2. Cancer Metastasis: LNPs may cause pre-existing cancer cells to spread more easily by inducing “endothelial leakiness.”
3. Inherent LNP Oncogenicity: The LNPs themselves might have cancer-causing effects, which have never been studied.
4. The SV40 Promoter: Hidden plasmid DNA in the vaccines contains the powerful SV40 promoter. If this genetic switch integrates near an oncogene, it could explosively drive cancer growth.
5. SV40 Enhancer (Nuclear Targeting): This sequence is designed to rush DNA into the cell nucleus—a key step for “insertional mutagenesis,” where foreign DNA disrupts our own genes.
6. Spike Protein & p53: The spike protein itself has been shown to inhibit p53, a critical tumor suppressor protein that stops cancer from developing.
7. Insertional Mutagenesis & Frameshifts: Plasmid DNA doesn’t need SV40 to get into the nucleus. Once integrated, it can cause frameshift mutations, leading to aberrant, cancer-causing proteins.
8. mRNA Reverse Transcription: The mRNA can be reverse-transcribed back into DNA and integrated into our genome, a known cancer mechanism, especially in ovaries & testes where reverse transcriptase is high.
9. Immunosuppression: The vaccines may suppress specialized T-cells that act as “guards” keeping dormant cancer clones in check. Weakening this guard can lead to a surge in cancers, similar to what we see in aging pets.

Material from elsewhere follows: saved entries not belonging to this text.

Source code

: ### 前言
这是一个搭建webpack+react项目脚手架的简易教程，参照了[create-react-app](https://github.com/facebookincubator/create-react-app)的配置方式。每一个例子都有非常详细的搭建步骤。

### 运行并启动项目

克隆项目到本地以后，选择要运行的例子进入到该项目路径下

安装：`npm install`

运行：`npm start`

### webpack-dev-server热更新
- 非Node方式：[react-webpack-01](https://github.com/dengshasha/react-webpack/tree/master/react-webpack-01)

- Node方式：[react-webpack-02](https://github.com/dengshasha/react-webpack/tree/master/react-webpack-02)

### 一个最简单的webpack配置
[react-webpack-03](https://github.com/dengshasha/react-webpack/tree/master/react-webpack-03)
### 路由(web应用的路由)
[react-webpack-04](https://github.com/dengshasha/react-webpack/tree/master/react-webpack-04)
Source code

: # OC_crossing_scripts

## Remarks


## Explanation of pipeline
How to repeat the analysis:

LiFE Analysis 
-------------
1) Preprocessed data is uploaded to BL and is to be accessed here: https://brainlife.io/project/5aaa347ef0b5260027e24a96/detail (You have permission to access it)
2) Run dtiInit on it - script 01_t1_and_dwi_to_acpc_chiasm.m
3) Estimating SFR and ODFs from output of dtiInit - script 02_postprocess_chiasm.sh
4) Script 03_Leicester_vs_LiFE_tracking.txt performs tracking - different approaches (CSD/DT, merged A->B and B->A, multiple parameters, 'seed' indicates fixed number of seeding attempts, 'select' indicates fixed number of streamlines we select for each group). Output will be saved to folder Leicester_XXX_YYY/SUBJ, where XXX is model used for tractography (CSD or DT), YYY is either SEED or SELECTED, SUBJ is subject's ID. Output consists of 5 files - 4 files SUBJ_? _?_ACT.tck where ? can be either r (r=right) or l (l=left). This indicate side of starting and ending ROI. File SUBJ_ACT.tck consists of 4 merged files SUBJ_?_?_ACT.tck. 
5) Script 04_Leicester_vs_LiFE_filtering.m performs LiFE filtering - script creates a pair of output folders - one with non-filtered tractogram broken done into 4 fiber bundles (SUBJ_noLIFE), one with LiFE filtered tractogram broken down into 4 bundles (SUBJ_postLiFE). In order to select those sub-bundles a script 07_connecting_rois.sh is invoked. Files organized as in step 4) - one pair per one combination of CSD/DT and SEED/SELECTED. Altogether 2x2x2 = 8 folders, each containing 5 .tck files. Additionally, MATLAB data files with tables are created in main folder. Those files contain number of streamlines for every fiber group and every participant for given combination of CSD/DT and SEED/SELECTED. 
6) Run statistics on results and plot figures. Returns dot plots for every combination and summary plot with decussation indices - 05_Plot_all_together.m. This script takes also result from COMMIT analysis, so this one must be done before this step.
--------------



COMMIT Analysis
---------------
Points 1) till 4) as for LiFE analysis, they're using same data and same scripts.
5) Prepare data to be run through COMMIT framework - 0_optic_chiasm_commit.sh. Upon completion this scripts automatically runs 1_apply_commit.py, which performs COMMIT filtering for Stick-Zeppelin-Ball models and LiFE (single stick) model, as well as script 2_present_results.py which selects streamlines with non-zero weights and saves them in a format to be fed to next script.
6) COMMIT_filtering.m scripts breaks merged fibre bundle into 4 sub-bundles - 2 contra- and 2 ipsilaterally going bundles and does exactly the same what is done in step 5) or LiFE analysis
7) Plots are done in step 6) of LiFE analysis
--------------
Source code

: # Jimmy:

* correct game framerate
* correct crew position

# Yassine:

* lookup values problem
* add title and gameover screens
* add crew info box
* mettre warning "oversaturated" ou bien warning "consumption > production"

But it gets worse. Dr. Janci issued a grave warning about heritable genetic damage:

The DNA plasmids and reverse-transcribed DNA can potentially integrate into sperm and ova (gametes). This means the genetic payload could be passed to our children and “contaminate the gene pool.”

She reveals two mechanisms:

• Genomic Integration: Direct insertion into the gamete’s DNA, likely causing cancer in offspring rather than functional spike production.

. Sperm-Mediated Gene Transfer (SMGT): A process where sperm can carry extra-chromosomal DNA and pass it on to the next generation without full genomic integration, leading to constitutive spike protein expression in children.